Maria Seidenschwann: Die Einsamkeit ist ein großes Thema. Viele sagen: "Ich vermisse Zärtlichkeit, aber es gibt nicht einmal jemanden, der mich in den Arm nimmt. Manche artikulieren auch Lust auf sexuelle Intimität."

Was sagen Sie darauf?

Ich bringe den Ratsuchenden näher, selbst anders auf Menschen zuzugehen. Basis ist ein wertschätzender Umgang mit sich selbst. Das zu lernen, ist Inhalt von psychologischen Behandlungen. Nähe und Zuneigung kann man auch Freunden und Familie geben und von Ihnen empfangen, ohne klassischen Partner.

Ist Verlieben im Alter anders?

Die körperlichen Bedingungen sind natürlich andere, aber die Gefühle sind die gleichen.

Liebe und Sex im Alter werden in den jüngsten Jahren häufiger thematisiert als früher.

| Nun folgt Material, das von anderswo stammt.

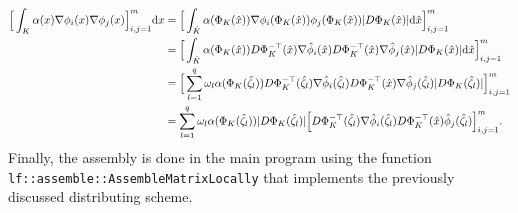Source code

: \begin{align*}
\Big[\int_{K}\alpha(x) \nabla \phi_i(x) \nabla\phi_j(x)\Big]_{i,j=1}^{m} \text{d} x &= 
\Big[\int_{\hat{K}}\alpha(\Phi_K(\hat{x})) \nabla\phi_i(\Phi_K(\hat{x})) \phi_j(\Phi_K(\hat{x})) |D\Phi_K(\hat{x})| \text{d}\hat{x}\Big]_{i,j=1}^{m} \nonumber \\ 
&=\Big[\int_{\hat{K}}\alpha(\Phi_K(\hat{x})) D\Phi_K^{-\top} (\hat{x})\nabla\hat{\phi}_i(\hat{x}) D\Phi_K^{-\top} (\hat{x})\nabla\hat{\phi}_j(\hat{x}) |D\Phi_K(\hat{x})| \text{d}\hat{x}\Big]_{i,j=1}^{m} \nonumber \\ 
&=\Big[\sum_{l=1}^{q}\omega_l\alpha(\Phi_K(\hat{\zeta_l})) D\Phi_K^{-\top}(\hat{\zeta_l})\nabla\hat{\phi}_i(\hat{\zeta_l}) D\Phi_K^{-\top} (\hat{x})\nabla\hat{\phi}_j(\hat{\zeta_l}) |D\Phi_K(\hat{\zeta_l})| \Big]_{i,j=1}^{m} \nonumber \\ 
&=\sum_{l=1}^{q}\omega_l\alpha(\Phi_K(\hat{\zeta_l})) |D\Phi_K(\hat{\zeta_l})|\Big[D\Phi_K^{-\top}(\hat{\zeta_l})\nabla\hat{\phi}_i(\hat{\zeta_l}) D\Phi_K^{-\top} (\hat{x})\hat{\phi}_j(\hat{\zeta_l}) \Big]_{i,j=1}^{m}.
\end{align*}
Finally, the assembly is done in the main program using the function \lstinline{lf::assemble::AssembleMatrixLocally} that implements the previously discussed distributing scheme.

Warum ist das so?

Sexualität im Alter war und ist ein Tabuthema. Ältere Menschen sind meist offen darüber zu sprechen, wenn man sie danach fragt. Für jüngere Menschen ist es oft schwer sich vorzustellen, dass es im Alter noch Bedarf an Sexualität gibt. Beispielsweise hat das heimliche Übernachten eines Geliebten bei einer Dame im Pensionisten-Wohnhaus zu großer Aufregung bei den Mitarbeitern geführt – nicht wegen des Verbots sondern aus moralischer Entrüstung.

Beim Speeddating im Haus Hohen Warte war der überwiegende Teil der Besucher Frauen . . .

Ja, es ist ein großes Problem, dass es im Alter mehr Frauen gibt.

Beim Speeddating gaben viele Frauen außerdem an, gar nicht mehr auf der Suche nach Liebe und Sex, sondern nach einem Partner für Unternehmungen oder Urlaube zu sein.

Naja, zum einen hat es lange Zeit geheißen, Sex ist mit 50 vorbei. Und viele Frauen haben auch in ihren Beziehungen nicht immer nur positive Erfahrungen mit Sex gemacht. Die sind froh, wenn sie das hinter sich haben.